The dashed lines denote mean values in UT (blue) and ET (red). UT had unchanged RVEDV, RVESV, and RVEF whereas ET had decreased RVEDV and RVESV and increased RVEF during exercise. * p < 0.05, ** p < 0.01, *** p < 0.001.

https://doi.org/10.1371/journal.pone.0347745.g004

Resting HR was lower in ET than UT, but both groups achieved similar HR when exercising at moderate and vigorous intensity. Thus, ET had a larger increase in HR from rest to exercise (Table 2). LVSV was larger in ET than UT at all intensities and was unchanged with exercise in both groups. RVSV was likewise higher in ET, but decreased during vigorous exercise in ET while remaining unchanged in UT. The change in CO with higher exercise intensity was more pronounced in ET compared to UT.
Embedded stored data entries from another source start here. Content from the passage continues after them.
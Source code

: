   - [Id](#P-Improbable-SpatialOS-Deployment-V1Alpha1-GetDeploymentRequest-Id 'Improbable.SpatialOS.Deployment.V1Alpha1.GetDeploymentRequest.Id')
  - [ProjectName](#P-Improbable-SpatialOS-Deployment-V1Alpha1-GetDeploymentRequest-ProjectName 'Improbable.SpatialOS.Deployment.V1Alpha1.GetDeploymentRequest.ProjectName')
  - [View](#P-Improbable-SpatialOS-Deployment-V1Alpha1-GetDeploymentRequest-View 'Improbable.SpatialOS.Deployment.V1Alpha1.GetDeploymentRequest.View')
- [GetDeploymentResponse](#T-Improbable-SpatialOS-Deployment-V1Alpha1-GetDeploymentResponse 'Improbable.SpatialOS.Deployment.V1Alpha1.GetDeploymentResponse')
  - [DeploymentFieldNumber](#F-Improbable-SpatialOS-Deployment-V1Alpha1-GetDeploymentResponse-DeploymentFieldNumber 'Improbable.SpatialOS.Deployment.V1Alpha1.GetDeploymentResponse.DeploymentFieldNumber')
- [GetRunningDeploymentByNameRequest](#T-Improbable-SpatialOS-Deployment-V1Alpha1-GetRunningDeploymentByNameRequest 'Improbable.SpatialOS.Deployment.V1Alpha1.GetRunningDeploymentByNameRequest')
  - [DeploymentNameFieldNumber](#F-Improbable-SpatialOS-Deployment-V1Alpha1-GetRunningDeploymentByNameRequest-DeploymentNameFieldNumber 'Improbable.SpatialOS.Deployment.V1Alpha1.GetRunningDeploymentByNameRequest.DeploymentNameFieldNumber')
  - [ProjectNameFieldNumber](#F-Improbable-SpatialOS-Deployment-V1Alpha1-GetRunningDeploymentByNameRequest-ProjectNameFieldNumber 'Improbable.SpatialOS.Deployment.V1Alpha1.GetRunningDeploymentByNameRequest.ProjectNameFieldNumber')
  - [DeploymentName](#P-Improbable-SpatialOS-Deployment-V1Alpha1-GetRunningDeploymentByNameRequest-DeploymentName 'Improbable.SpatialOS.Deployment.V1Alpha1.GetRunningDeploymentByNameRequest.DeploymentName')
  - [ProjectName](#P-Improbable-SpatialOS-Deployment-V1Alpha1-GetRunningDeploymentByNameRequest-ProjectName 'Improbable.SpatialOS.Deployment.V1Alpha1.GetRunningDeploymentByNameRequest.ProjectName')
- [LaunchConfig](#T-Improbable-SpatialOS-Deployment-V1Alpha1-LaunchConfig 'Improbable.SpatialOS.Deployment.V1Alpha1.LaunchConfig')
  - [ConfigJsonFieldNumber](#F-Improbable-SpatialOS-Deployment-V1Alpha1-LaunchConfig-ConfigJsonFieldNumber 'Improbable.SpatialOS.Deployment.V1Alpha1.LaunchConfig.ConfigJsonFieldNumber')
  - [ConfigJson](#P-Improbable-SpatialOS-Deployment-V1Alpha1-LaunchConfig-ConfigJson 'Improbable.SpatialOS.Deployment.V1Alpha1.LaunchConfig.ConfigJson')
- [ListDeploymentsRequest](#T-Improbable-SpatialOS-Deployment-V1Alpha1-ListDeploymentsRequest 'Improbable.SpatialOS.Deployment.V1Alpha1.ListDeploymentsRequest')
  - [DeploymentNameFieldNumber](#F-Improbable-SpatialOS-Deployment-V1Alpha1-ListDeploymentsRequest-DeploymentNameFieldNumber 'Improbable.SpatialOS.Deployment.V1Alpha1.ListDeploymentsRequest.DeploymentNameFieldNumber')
LA volumes and LAEF were unchanged with exercise in both groups (Table 2). In contrast, RAVmax decreased in ET, while RA volumes were unchanged in UT. RAEF decreased during exercise in both groups.

Intra-observer and inter-observer variability

The intra-observer variability of the method used with post-processing respiratory sorting of real-time images was excellent with small biases (<5%). The inter-observer variability was excellent for LV and atrial volumes, good for RV volumes, and adequate for LVM. Biases between observers were small for LV and LA volumes (<5%) and substantial for RV volumes and LVM (Table 3).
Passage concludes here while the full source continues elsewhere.